The cementitious reinforcement materials of the prior art have exchanged increased tensile strength for higher resistance to deflection, which in turn, has resulted in fiber that do not distribute effectively in concrete that is under highly stringent forming conditions. A need remains for a structural reinforcement fiber that exhibits strength and improved flexibility, as well as the ability to distribute more uniformly through a cementitious mixture.

SUMMARY OF THE INVENTION

The present invention is directed to a fibrillated synthetic fiber material useful as a secondary reinforcement material, wherein the fibrillated synthetic fiber material exhibits a low Young's modulus for a more uniform distribution throughout a cementitious mixture, and imparts good finishability, strength, and improved plastic shrinkage crack control, in addition to providing improved conformability within cementitious forms, especially within forms comprising bends equal to or greater than about 45 degrees.
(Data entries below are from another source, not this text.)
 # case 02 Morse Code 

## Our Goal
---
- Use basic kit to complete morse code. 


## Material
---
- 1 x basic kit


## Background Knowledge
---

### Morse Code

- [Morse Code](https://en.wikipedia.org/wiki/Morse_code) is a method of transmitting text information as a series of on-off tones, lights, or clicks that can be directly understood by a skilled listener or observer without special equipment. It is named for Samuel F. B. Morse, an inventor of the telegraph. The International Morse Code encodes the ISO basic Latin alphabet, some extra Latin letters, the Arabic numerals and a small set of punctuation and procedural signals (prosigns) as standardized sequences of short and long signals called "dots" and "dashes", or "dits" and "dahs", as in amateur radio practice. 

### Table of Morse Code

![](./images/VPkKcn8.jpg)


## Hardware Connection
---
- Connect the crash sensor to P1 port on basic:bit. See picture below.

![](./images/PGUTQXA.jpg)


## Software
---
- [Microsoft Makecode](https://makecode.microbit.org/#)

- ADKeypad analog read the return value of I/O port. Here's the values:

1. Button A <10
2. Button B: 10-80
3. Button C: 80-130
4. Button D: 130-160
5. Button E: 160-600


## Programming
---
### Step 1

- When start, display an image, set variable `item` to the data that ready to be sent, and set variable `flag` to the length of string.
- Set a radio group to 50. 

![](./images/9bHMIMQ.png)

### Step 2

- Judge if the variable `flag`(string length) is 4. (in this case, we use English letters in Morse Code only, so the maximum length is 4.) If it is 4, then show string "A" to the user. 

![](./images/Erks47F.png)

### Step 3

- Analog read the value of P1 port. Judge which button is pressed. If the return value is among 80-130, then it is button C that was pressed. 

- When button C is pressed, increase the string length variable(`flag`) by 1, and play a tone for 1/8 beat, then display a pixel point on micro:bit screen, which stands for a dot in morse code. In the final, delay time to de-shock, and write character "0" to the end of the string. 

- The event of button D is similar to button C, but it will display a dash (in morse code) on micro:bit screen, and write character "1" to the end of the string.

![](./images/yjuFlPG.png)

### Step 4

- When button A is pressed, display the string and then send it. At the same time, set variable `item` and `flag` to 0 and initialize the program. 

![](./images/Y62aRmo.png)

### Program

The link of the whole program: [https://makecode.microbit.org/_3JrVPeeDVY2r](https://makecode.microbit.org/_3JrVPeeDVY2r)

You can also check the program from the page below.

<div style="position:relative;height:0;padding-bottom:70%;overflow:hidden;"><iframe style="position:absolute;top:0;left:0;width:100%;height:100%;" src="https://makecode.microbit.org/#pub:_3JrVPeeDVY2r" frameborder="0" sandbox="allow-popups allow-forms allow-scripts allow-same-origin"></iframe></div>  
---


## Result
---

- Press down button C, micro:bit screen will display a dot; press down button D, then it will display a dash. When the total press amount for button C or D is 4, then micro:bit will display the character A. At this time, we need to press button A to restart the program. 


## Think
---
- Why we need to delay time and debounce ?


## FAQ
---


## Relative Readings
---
In accordance with one embodiment of the present invention, the synthetic reinforcement fiber material comprises a multi-polymer blend of a first polymer comprising polypropylene and a second polymer selected from polyethylene and polystyrene, wherein the synthetic fiber material has undergone at least 5% fibrillation per square inch. In a preferred embodiment, the fibrillated synthetic fiber material has the physical form of a fibrous network in an open lace or webbed configuration. “Fibrillation per square inch” is defined herein as the area of synthetic fiber material comprising mechanical impaction resulting in a lace-like structure. Loose or disconnected (at one free end) laterally extending interconnecting strands within the lace-like structure may exist to the extent of about 1% to about 5% of the interconnecting strands, although not limited thereto.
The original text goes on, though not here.